This text of Kemp v. Leidos, Inc. (Kemp v. Leidos, Inc.) is published on Counsel Stack Legal Research, covering District Court, C.D. Illinois primary law. Counsel Stack provides free access to over 12 million legal documents including statutes, case law, regulations, and constitutions.

Bluebook
Kemp v. Leidos, Inc., (C.D. Ill. 2022).

Opinion

IN THE UNITED STATES DISTRICT COURT FOR THE CENTRAL DISTRICT OF ILLINOIS SPRINGFIELD DIVISION

TROY KEMP, ) ) Plaintiff, ) ) v. ) Case No. 18-cv-3167 ) LEIDOS, Inc., ) ) Defendant. )

OPINION AND ORDER

SUE E. MYERSCOUGH, U.S. DISTRICT JUDGE: Before the Court is Defendant Leidos, Inc.’s Motion for Summary Judgment (d/e 22). Defendant has shown that there is no dispute of any material fact and that Defendant is entitled to judgment as a matter of law on each of the Counts alleged in the Complaint. Defendant’s Motion (d/e 22) is, therefore, GRANTED. I. FACTS The Court draws the following facts from the parties’ Local Rule 7.1(D)(1)(b) statements of undisputed material facts. The Court discusses any material factual disputes in its analysis. Immaterial facts or factual disputes are omitted. Any fact submitted by any party that was not supported by a citation to evidence will not be considered by the Court. See Civil LR 7.1(D)(2)(b)(2). In addition, if any response to a fact failed to

support each allegedly disputed fact with evidentiary documentation, that fact is deemed admitted. Id. Plaintiff Troy Kemp (“Plaintiff”) was employed by Defendant

Leidos, Inc. (“Defendant” or “Leidos”) from July 2014 until August 2016, when Defendant terminated Plaintiff’s employment. Plaintiff is a White male and was originally hired by Defendant as Vice

President/Deputy Operations Manager of Design/Build. In 2015, Plaintiff was promoted to Senior Vice President of the Smart Integration Unit of the Engineering Solutions Group at Leidos where

he was in charge of supervising up to 150 employees. However, because of a company reorganization, Plaintiff was demoted to Vice President, Business Development Manager in the Business

Development and Sales Unit of the Engineering Solutions Group, in which capacity he was not in charge of other employees. In May 2016, Defendant’s Human Resources Manager sent Plaintiff an email containing a memorandum titled “FY16 BD

Incentive Program Memorandum” (“Program Memo”). In the Program Memo, the Human Resources Manager informed Plaintiff that he was “eligible to participate in the FY BD Incentive Program” (“Incentive Program”) and directed Plaintiff to review the Program

Memo for the details of the Incentive Program. In relevant part, the Program Memo states, We [Leidos] have established a program to incentivize a small group of Business Development staff for FY16 in order to reward your contributions to the business's success. As a key member of the BD team, you are eligible to participate in this program . . . Participation in the FY16 BD Incentive Program does not guarantee a payout or change the at-will nature of your employment.

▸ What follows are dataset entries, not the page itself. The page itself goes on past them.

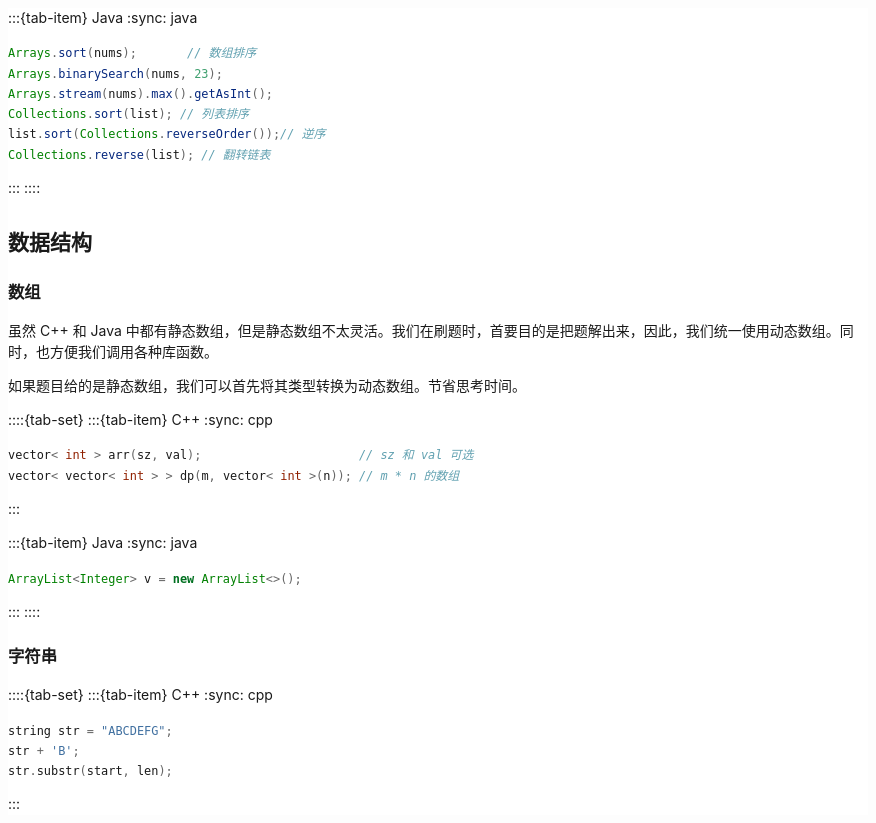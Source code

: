 :::{tab-item} Java
:sync: java

```java
Arrays.sort(nums);       // 数组排序
Arrays.binarySearch(nums, 23);
Arrays.stream(nums).max().getAsInt();
Collections.sort(list); // 列表排序
list.sort(Collections.reverseOrder());// 逆序
Collections.reverse(list); // 翻转链表
```

:::
::::

## 数据结构

### 数组

虽然 C++ 和 Java 中都有静态数组，但是静态数组不太灵活。我们在刷题时，首要目的是把题解出来，因此，我们统一使用动态数组。同时，也方便我们调用各种库函数。

如果题目给的是静态数组，我们可以首先将其类型转换为动态数组。节省思考时间。

::::{tab-set}
:::{tab-item} C++
:sync: cpp

```cpp
vector< int > arr(sz, val);                      // sz 和 val 可选
vector< vector< int > > dp(m, vector< int >(n)); // m * n 的数组
```

:::

:::{tab-item} Java
:sync: java

```java
ArrayList<Integer> v = new ArrayList<>();
```

:::
::::

### 字符串

::::{tab-set}
:::{tab-item} C++
:sync: cpp

```cpp
string str = "ABCDEFG";
str + 'B';
str.substr(start, len);
```

:::
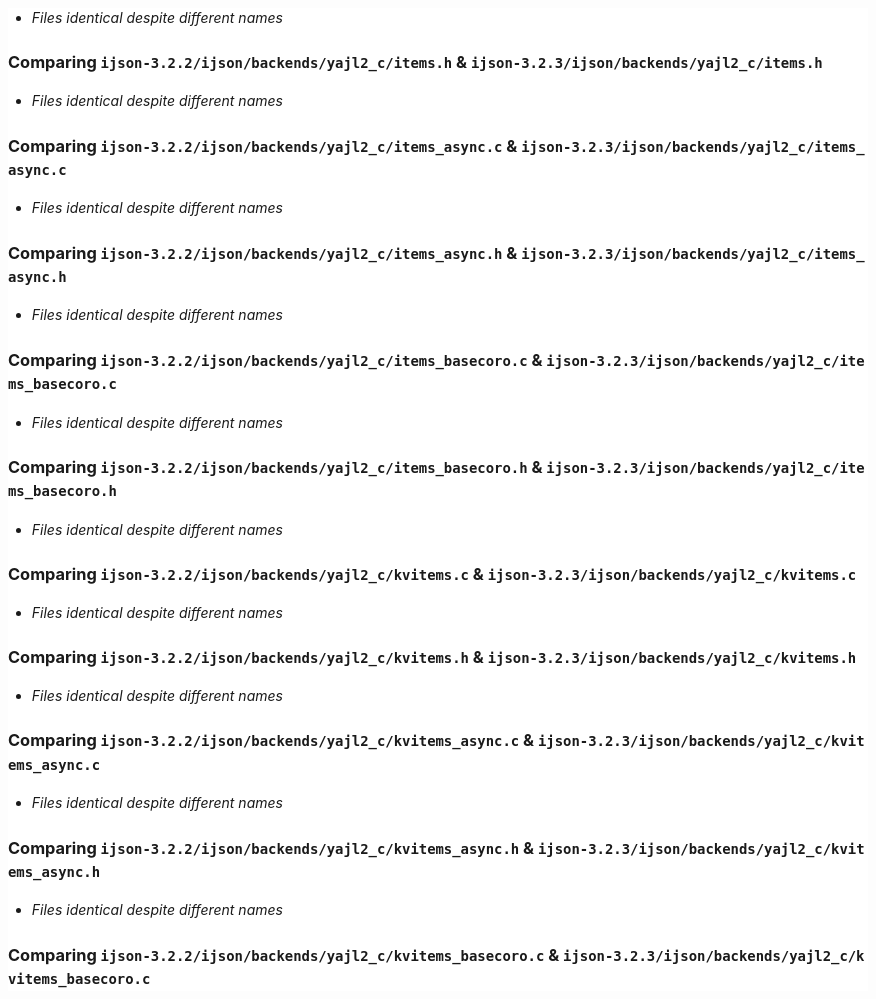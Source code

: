  * *Files identical despite different names*

### Comparing `ijson-3.2.2/ijson/backends/yajl2_c/items.h` & `ijson-3.2.3/ijson/backends/yajl2_c/items.h`

 * *Files identical despite different names*

### Comparing `ijson-3.2.2/ijson/backends/yajl2_c/items_async.c` & `ijson-3.2.3/ijson/backends/yajl2_c/items_async.c`

 * *Files identical despite different names*

### Comparing `ijson-3.2.2/ijson/backends/yajl2_c/items_async.h` & `ijson-3.2.3/ijson/backends/yajl2_c/items_async.h`

 * *Files identical despite different names*

### Comparing `ijson-3.2.2/ijson/backends/yajl2_c/items_basecoro.c` & `ijson-3.2.3/ijson/backends/yajl2_c/items_basecoro.c`

 * *Files identical despite different names*

### Comparing `ijson-3.2.2/ijson/backends/yajl2_c/items_basecoro.h` & `ijson-3.2.3/ijson/backends/yajl2_c/items_basecoro.h`

 * *Files identical despite different names*

### Comparing `ijson-3.2.2/ijson/backends/yajl2_c/kvitems.c` & `ijson-3.2.3/ijson/backends/yajl2_c/kvitems.c`

 * *Files identical despite different names*

### Comparing `ijson-3.2.2/ijson/backends/yajl2_c/kvitems.h` & `ijson-3.2.3/ijson/backends/yajl2_c/kvitems.h`

 * *Files identical despite different names*

### Comparing `ijson-3.2.2/ijson/backends/yajl2_c/kvitems_async.c` & `ijson-3.2.3/ijson/backends/yajl2_c/kvitems_async.c`

 * *Files identical despite different names*

### Comparing `ijson-3.2.2/ijson/backends/yajl2_c/kvitems_async.h` & `ijson-3.2.3/ijson/backends/yajl2_c/kvitems_async.h`

 * *Files identical despite different names*

### Comparing `ijson-3.2.2/ijson/backends/yajl2_c/kvitems_basecoro.c` & `ijson-3.2.3/ijson/backends/yajl2_c/kvitems_basecoro.c`
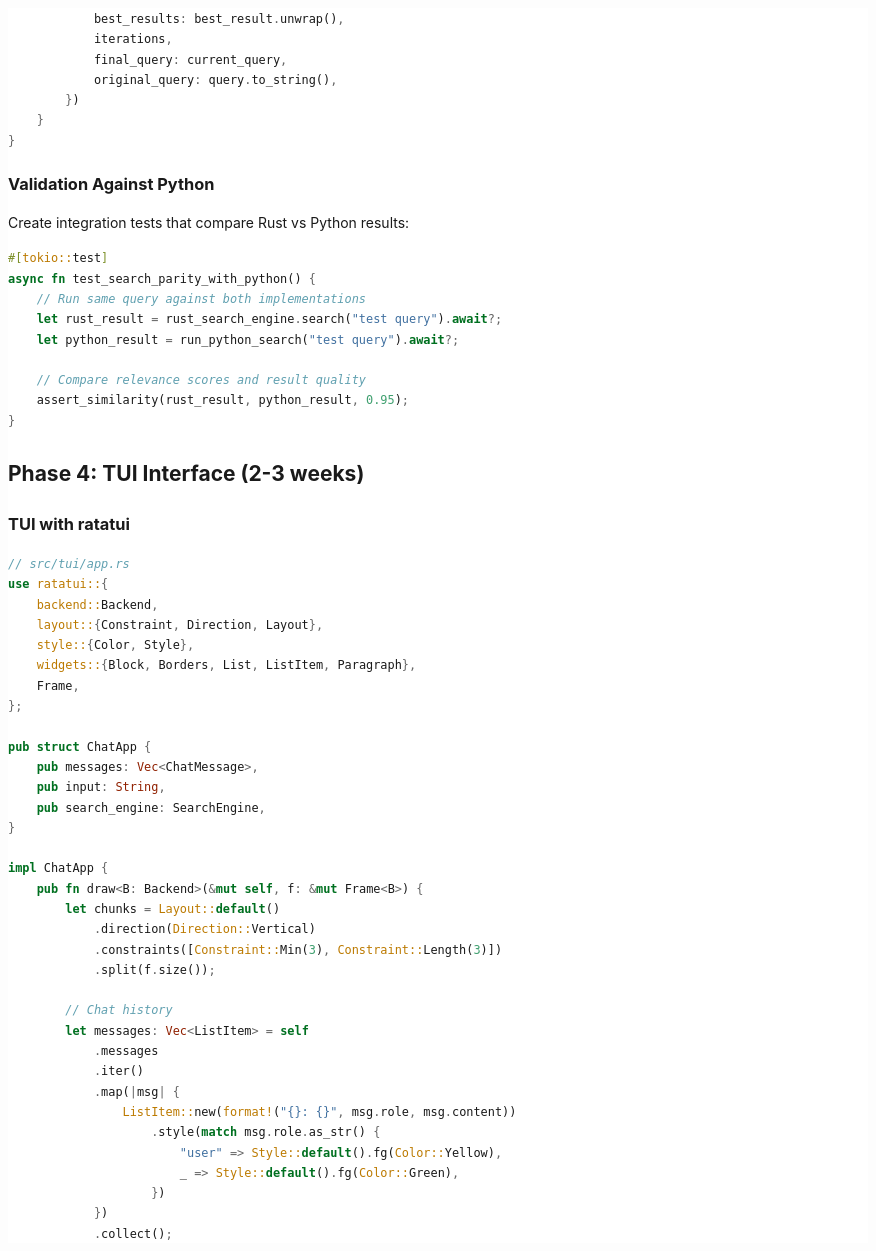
 ```rust
            best_results: best_result.unwrap(),
            iterations,
            final_query: current_query,
            original_query: query.to_string(),
        })
    }
}
```

### Validation Against Python
Create integration tests that compare Rust vs Python results:
```rust
#[tokio::test]
async fn test_search_parity_with_python() {
    // Run same query against both implementations
    let rust_result = rust_search_engine.search("test query").await?;
    let python_result = run_python_search("test query").await?;
    
    // Compare relevance scores and result quality
    assert_similarity(rust_result, python_result, 0.95);
}
```

## Phase 4: TUI Interface (2-3 weeks)

### TUI with ratatui
```rust
// src/tui/app.rs
use ratatui::{
    backend::Backend,
    layout::{Constraint, Direction, Layout},
    style::{Color, Style},
    widgets::{Block, Borders, List, ListItem, Paragraph},
    Frame,
};

pub struct ChatApp {
    pub messages: Vec<ChatMessage>,
    pub input: String,
    pub search_engine: SearchEngine,
}

impl ChatApp {
    pub fn draw<B: Backend>(&mut self, f: &mut Frame<B>) {
        let chunks = Layout::default()
            .direction(Direction::Vertical)
            .constraints([Constraint::Min(3), Constraint::Length(3)])
            .split(f.size());

        // Chat history
        let messages: Vec<ListItem> = self
            .messages
            .iter()
            .map(|msg| {
                ListItem::new(format!("{}: {}", msg.role, msg.content))
                    .style(match msg.role.as_str() {
                        "user" => Style::default().fg(Color::Yellow),
                        _ => Style::default().fg(Color::Green),
                    })
            })
            .collect();

```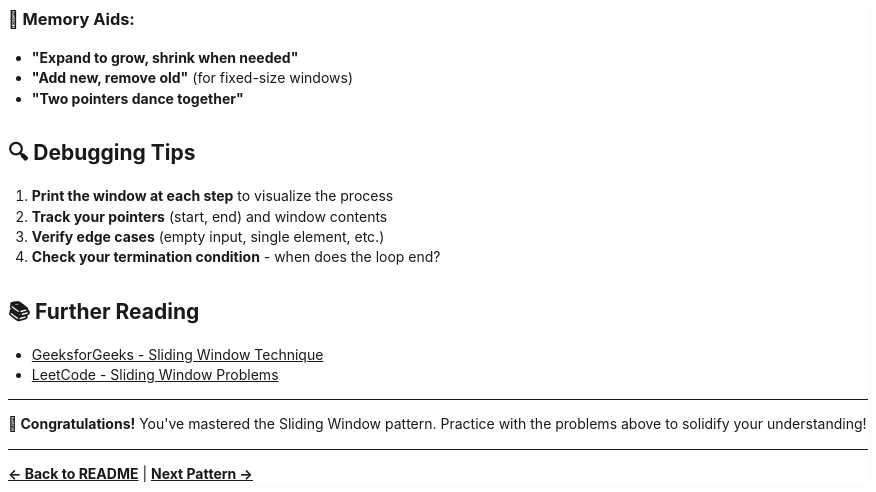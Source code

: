 ### 🧠 Memory Aids:
- **"Expand to grow, shrink when needed"**
- **"Add new, remove old"** (for fixed-size windows)
- **"Two pointers dance together"**

## 🔍 Debugging Tips

1. **Print the window at each step** to visualize the process
2. **Track your pointers** (start, end) and window contents
3. **Verify edge cases** (empty input, single element, etc.)
4. **Check your termination condition** - when does the loop end?

## 📚 Further Reading

- [GeeksforGeeks - Sliding Window Technique](https://www.geeksforgeeks.org/window-sliding-technique/)
- [LeetCode - Sliding Window Problems](https://leetcode.com/tag/sliding-window/)

---

**🎉 Congratulations!** You've mastered the Sliding Window pattern. Practice with the problems above to solidify your understanding!

---

**[← Back to README](README.md)** | **[Next Pattern →](Two_Pointers.markdown)**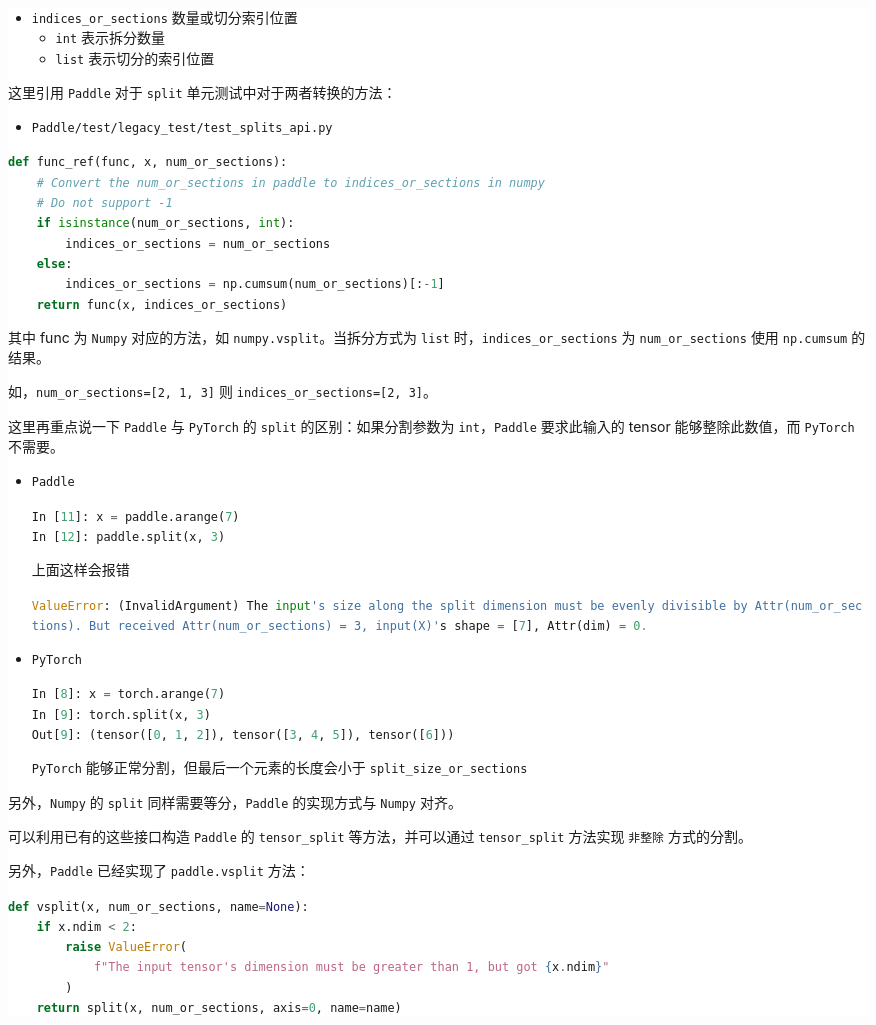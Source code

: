- `indices_or_sections` 数量或切分索引位置
  - `int` 表示拆分数量
  - `list` 表示切分的索引位置

这里引用 `Paddle` 对于 `split` 单元测试中对于两者转换的方法：

- `Paddle/test/legacy_test/test_splits_api.py`
``` python
def func_ref(func, x, num_or_sections):
    # Convert the num_or_sections in paddle to indices_or_sections in numpy
    # Do not support -1
    if isinstance(num_or_sections, int):
        indices_or_sections = num_or_sections
    else:
        indices_or_sections = np.cumsum(num_or_sections)[:-1]
    return func(x, indices_or_sections)
```

其中 func 为 `Numpy` 对应的方法，如 `numpy.vsplit`。当拆分方式为 `list` 时，`indices_or_sections` 为 `num_or_sections` 使用 `np.cumsum` 的结果。

如，`num_or_sections=[2, 1, 3]` 则 `indices_or_sections=[2, 3]`。

这里再重点说一下 `Paddle` 与 `PyTorch` 的 `split` 的区别：如果分割参数为 `int`，`Paddle` 要求此输入的 tensor 能够整除此数值，而 `PyTorch` 不需要。

- `Paddle`

  ``` python
  In [11]: x = paddle.arange(7)
  In [12]: paddle.split(x, 3)
  ```

  上面这样会报错

  ``` python
  ValueError: (InvalidArgument) The input's size along the split dimension must be evenly divisible by Attr(num_or_sections). But received Attr(num_or_sections) = 3, input(X)'s shape = [7], Attr(dim) = 0.
  ```

- `PyTorch`

  ``` python
  In [8]: x = torch.arange(7)
  In [9]: torch.split(x, 3)
  Out[9]: (tensor([0, 1, 2]), tensor([3, 4, 5]), tensor([6]))
  ```

  `PyTorch` 能够正常分割，但最后一个元素的长度会小于 `split_size_or_sections`

另外，`Numpy` 的 `split` 同样需要等分，`Paddle` 的实现方式与 `Numpy` 对齐。

可以利用已有的这些接口构造 `Paddle` 的 `tensor_split` 等方法，并可以通过 `tensor_split` 方法实现 `非整除` 方式的分割。

另外，`Paddle` 已经实现了 `paddle.vsplit` 方法：

``` python
def vsplit(x, num_or_sections, name=None):
    if x.ndim < 2:
        raise ValueError(
            f"The input tensor's dimension must be greater than 1, but got {x.ndim}"
        )
    return split(x, num_or_sections, axis=0, name=name)
```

Def.’s Mot. (d/e 22), Ex. H. On August 15, 2016, Plaintiff’s supervisor, Randy Bull, sent Plaintiff a memorandum terminating Plaintiff’s employment. While the exact reasoning for Defendant’s decision to terminate Plaintiff’s employment are in dispute,1 it is undisputed that Defendant terminated Plaintiff in August 2016. Plaintiff was not given an opportunity to enroll in any coaching or performance improvement programs prior to his termination. Neither party presents any

1 Defendant asserts in paragraphs 9–14 of its statement of facts that Plaintiff was terminated because of a company reorganization and because Defendant was no longer pursuing work in Plaintiff’s line of business. While Plaintiff, on page 4 of his own statement of facts, states that Plaintiff disputes those assertions, Plaintiff does not indicate the basis for the dispute or the extent to which Defendant’s statements are disputed. See Local Rule 7.1(D)(2)(b) (“A failure to respond to any numbered fact will be deemed an admission of the fact”). However, as will be explained, this dispute over the precise reasoning for Plaintiff’s termination is immaterial because Plaintiff’s claim of discrimination fails as a matter of law. information as to what Plaintiff’s ending salary was nor what kind of job experience or education Plaintiff had prior to his employment

with Defendant. On July 5, 2018, Plaintiff filed a three-Count Complaint against Defendant. (d/e 1). In the Complaint, Plaintiff alleged

Defendant discriminated against him in violation of Title VII of the Civil Rights Act of 1964 when Defendant terminated Plaintiff’s employment without allowing him to participate in a coaching or

productivity improvement program. Plaintiff also alleged that Defendant violated Illinois law when Defendant did not pay Plaintiff a bonus following termination. Defendant now moves for summary

judgment under Rule 56 of the Federal Rules of Civil Procedure, arguing that Defendant is entitled to judgment as matter of law on each of Plaintiff’s claims.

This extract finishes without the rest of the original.